Plutarch traveled several times to Rome to teach philosophy. Traveling was a large part of his life as he ventured across central and western Greece, Sardis (modern-day Turkey), Alexandria (modern-day Egypt), and Sparta. He lived in Chaeronea for most of his life where he held municipal posts, one of which was chief magistracy.
Plutarch authored many works (somewhere between two and three hundred, although many have been lost to history) which can be divided into the philosophical and historical-biographical. Plutarch’s oeuvre consists of the Moralia (Moral Writings), a collection of more than seventy essays on ethical, political, polemical, and literary subjects represented in the form of dialogues.
Plutarch’s biographies evidence extensive investigations. He consulted many sources for his information and working through this material would have taken time. His Parallel Lives demonstrates an invested interest in politics and character formation. He narrates the deeds of Greek and Roman soldiers, orators, legislators, and statesmen, and many famous historical figures of influence appear in the list such as Aristides, Alexander the Great, Romulus, Julius Caesar, and many others.
Plutarch’s work is concerned with patterns of moral behavior, as well as reflections and lessons of a moral nature. For example, he describes the military commander and statesman Themistocles (c. 524 – 459 BCE) as of “a vehement and impetuous nature, of a quick apprehension, and a strong and aspiring bent for action and great affairs,” and therefore as a morally exemplary individual of whom a reader might use for his or her moral improvement.
Plutarch studied philosophy in Athens and attempted to take the famous Greek philosopher Plato’s (c. 427 – c. 347 BCE) ideas and produce a coherent philosophical system out of them. Some of Plutarch’s philosophical work covered areas such as epistemology, metaphysics, natural philosophy, aesthetics, and education, much of which were attempts to advocate Platonist natural philosophy and oppose other philosophical schools.
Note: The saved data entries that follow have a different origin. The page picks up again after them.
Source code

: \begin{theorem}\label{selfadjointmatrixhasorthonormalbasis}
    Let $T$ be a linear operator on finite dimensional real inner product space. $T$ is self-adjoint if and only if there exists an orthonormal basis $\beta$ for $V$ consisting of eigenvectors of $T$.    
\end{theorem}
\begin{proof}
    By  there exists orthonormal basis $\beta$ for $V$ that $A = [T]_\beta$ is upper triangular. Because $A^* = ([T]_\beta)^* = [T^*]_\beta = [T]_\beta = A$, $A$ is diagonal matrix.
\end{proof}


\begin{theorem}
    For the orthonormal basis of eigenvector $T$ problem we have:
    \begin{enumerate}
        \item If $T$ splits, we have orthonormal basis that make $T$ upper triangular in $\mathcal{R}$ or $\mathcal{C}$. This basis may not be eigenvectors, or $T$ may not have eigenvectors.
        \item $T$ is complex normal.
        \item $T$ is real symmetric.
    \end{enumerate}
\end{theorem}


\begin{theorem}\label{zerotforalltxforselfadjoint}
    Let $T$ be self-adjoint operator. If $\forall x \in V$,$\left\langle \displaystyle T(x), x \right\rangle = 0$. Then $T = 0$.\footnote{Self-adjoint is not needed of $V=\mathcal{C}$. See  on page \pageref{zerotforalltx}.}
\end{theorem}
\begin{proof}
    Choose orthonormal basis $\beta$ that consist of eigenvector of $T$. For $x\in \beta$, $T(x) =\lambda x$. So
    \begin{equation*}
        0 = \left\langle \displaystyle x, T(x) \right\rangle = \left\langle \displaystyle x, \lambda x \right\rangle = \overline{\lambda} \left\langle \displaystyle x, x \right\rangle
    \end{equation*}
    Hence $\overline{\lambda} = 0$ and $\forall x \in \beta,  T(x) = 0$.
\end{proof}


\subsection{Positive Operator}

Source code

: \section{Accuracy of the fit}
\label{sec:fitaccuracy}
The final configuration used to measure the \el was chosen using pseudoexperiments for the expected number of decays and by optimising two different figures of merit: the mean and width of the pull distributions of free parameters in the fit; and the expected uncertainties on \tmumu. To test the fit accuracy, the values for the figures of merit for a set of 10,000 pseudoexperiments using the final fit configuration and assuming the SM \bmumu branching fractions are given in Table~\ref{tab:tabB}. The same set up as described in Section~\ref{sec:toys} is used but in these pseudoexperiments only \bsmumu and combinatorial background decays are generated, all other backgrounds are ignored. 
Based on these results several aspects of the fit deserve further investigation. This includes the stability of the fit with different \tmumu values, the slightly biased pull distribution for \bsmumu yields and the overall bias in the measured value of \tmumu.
Plutarch also had interests in theology and composed writings on the topics of divination, divine justice, and divine punishment. He was critical of the Stoics and Epicureans and authored several critical and polemical texts on (and against) their philosophies. Although historians realize that one does not always receive a fair engagement with these philosophies from Plutarch, he does provide valuable information which we may have never had if it was not for Plutarch. Plutarch opposed these schools because they criticized Plato and also made use of some of Plato’s ideas which Plutarch thought they did erroneously.
Plutarch believed that philosophy’s primary purpose is to support the ethical life. He was convinced that if philosophy could not demonstrate its support for an ethical life then the entire philosophical system is a failure. This motivated him to show that the Epicureans and Stoics held to false assumptions about human nature and reality, and then use this as evidence that their ethical beliefs and doctrines were in error and thus a failure. He also disliked the fact that the Stoics and Epicureans held to a materialist metaphysics that conflicted with many of Plato’s ideas, such as the intelligible realm consisting of god, Forms, and immaterial souls (all essential to Platonism).